By Richard Emmons
I met with Don Scott on Sept. 16. He wanted to show me one of his $350 pine caskets, which he sells to individuals and local funeral homes. You can see his ad on page 20.
I told him that folks should buy a casket now and use it to store firewood or grandkids’ toys until needed “later in life.” He thought that was funny.
Don got serious when we spoke about the proposed seasonal sales tax.
I told him that he would need to charge an extra $11 if he sold someone a casket between April 15 and Oct. 15. No tax would be due if the casket were purchased on or before April 14 or on or after October 16.
He agreed it would be worse if he sold eggs by the dozen for $3.50 because the tax would be 11 cents.
I explained how the sales tax would work if he sold a $3,500 Redwood Deluxe Casket. “You’d charge 3% on the first $2,000 and nothing on the $1500 above $2,000.”
“Sounds complicated,” Don noted.
“Yes, but it gets worse.” I explained how he would need to file a “Notice of Operation” form with the county because he does business in Josephine County. The ordinance does not require that he file a sales tax form with the county because under the ordinance, the county would request a copy of his tax return from Salem.
“Do you want Josephine County to get a copy of your tax return?”

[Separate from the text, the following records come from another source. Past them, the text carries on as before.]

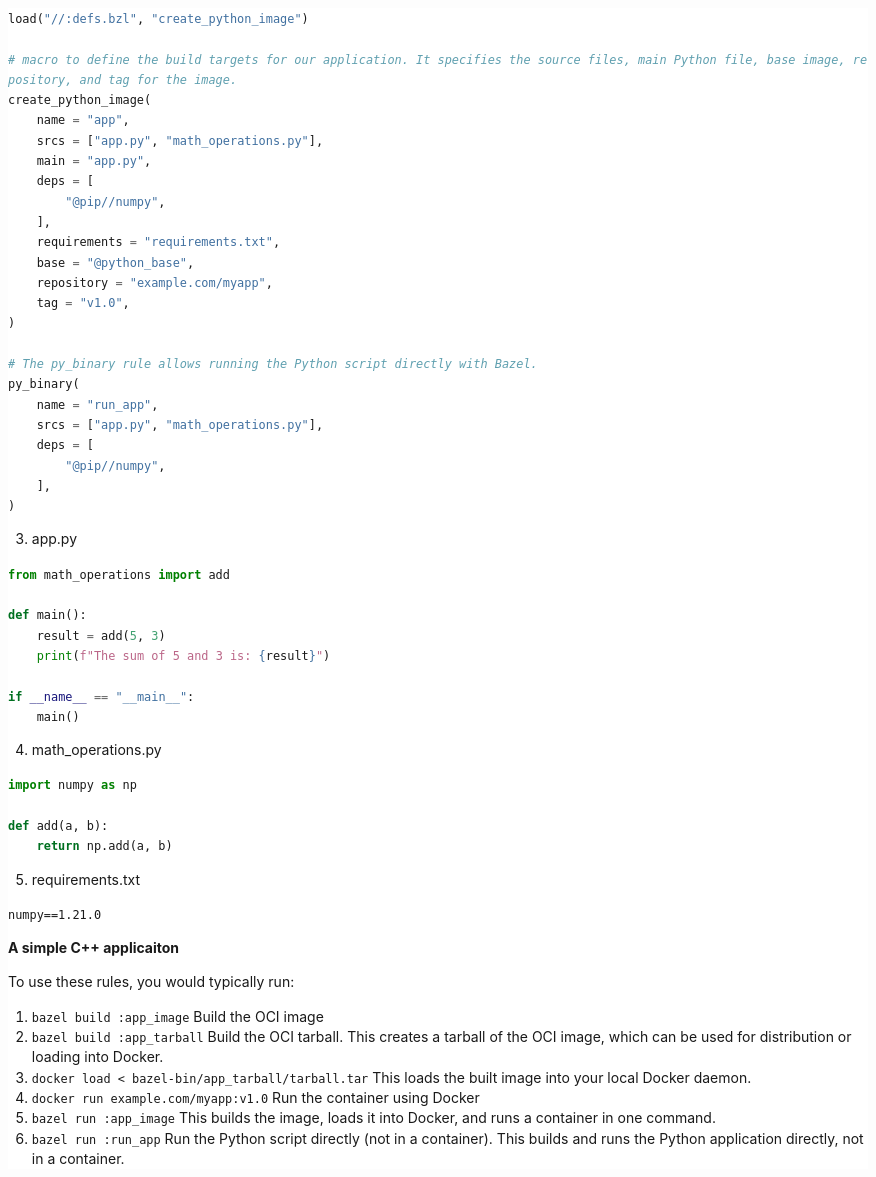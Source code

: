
 ```python
load("//:defs.bzl", "create_python_image")

# macro to define the build targets for our application. It specifies the source files, main Python file, base image, repository, and tag for the image.
create_python_image(
    name = "app",
    srcs = ["app.py", "math_operations.py"],
    main = "app.py",
    deps = [
        "@pip//numpy",
    ],
    requirements = "requirements.txt",
    base = "@python_base",
    repository = "example.com/myapp",
    tag = "v1.0",
)

# The py_binary rule allows running the Python script directly with Bazel.
py_binary(
    name = "run_app",
    srcs = ["app.py", "math_operations.py"],
    deps = [
        "@pip//numpy",
    ],
)
```
3. app.py
```python
from math_operations import add

def main():
    result = add(5, 3)
    print(f"The sum of 5 and 3 is: {result}")

if __name__ == "__main__":
    main()
```
4. math_operations.py
```python
import numpy as np

def add(a, b):
    return np.add(a, b)
```
5. requirements.txt
```text
numpy==1.21.0
```

**A simple C++ applicaiton**

To use these rules, you would typically run:
1. `bazel build :app_image` Build the OCI image
2. `bazel build :app_tarball` Build the OCI tarball. This creates a tarball of the OCI image, which can be used for distribution or loading into Docker.
3. `docker load < bazel-bin/app_tarball/tarball.tar`  This loads the built image into your local Docker daemon.
4. `docker run example.com/myapp:v1.0` Run the container using Docker
5. `bazel run :app_image` This builds the image, loads it into Docker, and runs a container in one command.
6. `bazel run :run_app` Run the Python script directly (not in a container). This builds and runs the Python application directly, not in a container.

Next, I pointed out that his tax return would be of no value to the county when it comes to payment of the sales tax. This is because no one files a business tax return that breaks out revenue from April 15 to Oct. 15 for transactions capped at $2,000. This would have to be tracked separately.
“That would be horrible. It’s enough work already doing my books on an annual basis,” Don said.
I suggested that businesses put the sales tax receipts in a separate bank account, so they have the money to pay on March 1 each year.
Don is a busy man, so we didn’t have an extended discourse on the merits and demerits of the proposed sales tax. What else could I have shared?
- The $2,000 threshold is tied to the consumer price index. If inflation goes up by 10%, then the threshold increases to $2,200. This would adjust upward each year.
- There is no minimum sales threshold in the ordinance, so a kid with a lemonade stand would be liable for collecting and paying the sales tax.
- Churches and nonprofit organizations would need to collect and pay the sales tax for products and services sold.
- Legal, accounting, plumbing, contracting and other professional services would be taxable.
- The sales tax would provide for more sheriff deputies and a reduced property tax in the City of Grants Pass.
- The good news is that the 3% rate cannot be increased without voter approval. The bad news is that increasing the 3% tax rate is the only part of the ordinance explicitly requiring voter approval to change.
Yes, Don had heard enough about the proposed sales tax. He told me more about his caskets and how a local funeral services director owner told him, “That’s what I want!”
No one wants a casket now, but eventually we’ll all need one. We’ll see how many people want Josephine County to have the first county-wide sales tax in Oregon’s history.
Richard Emmons is the Publisher and Editor of the Josephine County Eagle.